Frauen im Beruf:

Karriere machen trotz Babypause

Eine Karriere um jeden Preis kommt für viele junge Frauen nicht mehr infrage. Denn noch droht die Babypause häufig zum Karriereknick zu werden.

Wer Karriere machen will, sollte die Babypause kurz halten.
Silke Heyer Wer Karriere machen will, sollte die Babypause kurz halten.

Junge Frauen wollen häufig beides: Karriere und Familie. Doch mit der Babypause ist für viele Frauen der Traum von der Karriere erst einmal ausgeträumt.
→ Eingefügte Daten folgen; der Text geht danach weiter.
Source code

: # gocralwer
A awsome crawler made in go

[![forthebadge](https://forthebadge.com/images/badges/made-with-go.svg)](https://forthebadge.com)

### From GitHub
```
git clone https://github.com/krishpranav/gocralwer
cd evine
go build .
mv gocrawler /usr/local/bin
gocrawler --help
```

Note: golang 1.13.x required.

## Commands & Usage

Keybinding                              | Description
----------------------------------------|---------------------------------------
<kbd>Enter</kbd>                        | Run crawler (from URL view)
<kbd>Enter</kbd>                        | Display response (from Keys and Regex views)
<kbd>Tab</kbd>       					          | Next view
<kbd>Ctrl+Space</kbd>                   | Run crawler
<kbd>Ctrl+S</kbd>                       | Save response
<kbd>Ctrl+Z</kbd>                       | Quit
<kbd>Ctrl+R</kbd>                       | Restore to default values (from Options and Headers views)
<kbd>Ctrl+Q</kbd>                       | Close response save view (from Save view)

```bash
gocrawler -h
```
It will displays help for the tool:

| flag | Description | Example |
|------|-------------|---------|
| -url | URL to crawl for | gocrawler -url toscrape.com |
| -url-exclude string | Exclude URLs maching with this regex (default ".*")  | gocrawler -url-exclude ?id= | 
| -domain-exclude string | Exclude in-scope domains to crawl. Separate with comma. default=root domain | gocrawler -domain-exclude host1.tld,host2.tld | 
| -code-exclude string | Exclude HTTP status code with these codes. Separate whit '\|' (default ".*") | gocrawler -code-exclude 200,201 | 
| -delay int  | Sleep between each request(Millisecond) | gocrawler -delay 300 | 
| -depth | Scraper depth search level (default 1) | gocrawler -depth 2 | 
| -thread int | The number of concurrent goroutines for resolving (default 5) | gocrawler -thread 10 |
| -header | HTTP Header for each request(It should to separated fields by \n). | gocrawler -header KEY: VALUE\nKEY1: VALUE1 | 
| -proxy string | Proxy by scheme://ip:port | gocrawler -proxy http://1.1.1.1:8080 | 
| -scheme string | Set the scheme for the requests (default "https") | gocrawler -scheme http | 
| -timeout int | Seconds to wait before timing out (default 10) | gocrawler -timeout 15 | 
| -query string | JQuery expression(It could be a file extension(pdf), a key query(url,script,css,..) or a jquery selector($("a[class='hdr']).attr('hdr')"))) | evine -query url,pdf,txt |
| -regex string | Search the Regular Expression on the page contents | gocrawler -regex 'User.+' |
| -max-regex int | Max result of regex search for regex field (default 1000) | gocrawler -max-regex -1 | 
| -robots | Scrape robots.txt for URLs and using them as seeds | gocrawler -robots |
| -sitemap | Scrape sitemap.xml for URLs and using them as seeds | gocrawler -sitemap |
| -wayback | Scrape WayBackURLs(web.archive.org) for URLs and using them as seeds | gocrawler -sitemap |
Während sie zu Hause das Kind versorgen, arbeiten sich die männlichen Kollegen, die ihnen bis dato im Job gleichgestellt waren, auf der Karriereleiter empor. „Wer Karriere machen will, muss derzeit die Babypause möglichst kurz halten“, sagte Elke Holst anlässlich der Auftaktveranstaltung zum Equal Pay Day in Berlin. Sie ist Forschungsdirektorin am Deutschen Institut für Wirtschaftsforschung in Berlin.

Jedes zusätzliche Jahr Berufserfahrung bringt bei Frauen, die in Vollzeit angestellt in der Privatwirtschaft arbeiten, im Schnitt vier Prozent mehr Verdienst im Vergleich zu einer Frau, der dieses Jahr an Erfahrung fehlt. Das zeigen Berechnungen von Holst. Bei den Führungskräften sind es sogar knapp sechs Prozent. „Wer länger aussetzt, muss auf diesen Lohnzuwachs verzichten.“ Zum Vergleich: Bei den Männern unterhalb der Führungsebene bringt jedes zusätzliche Jahr Berufserfahrung im Schnitt knapp sechs Prozent. Bei den Führungskräften sind es acht Prozent.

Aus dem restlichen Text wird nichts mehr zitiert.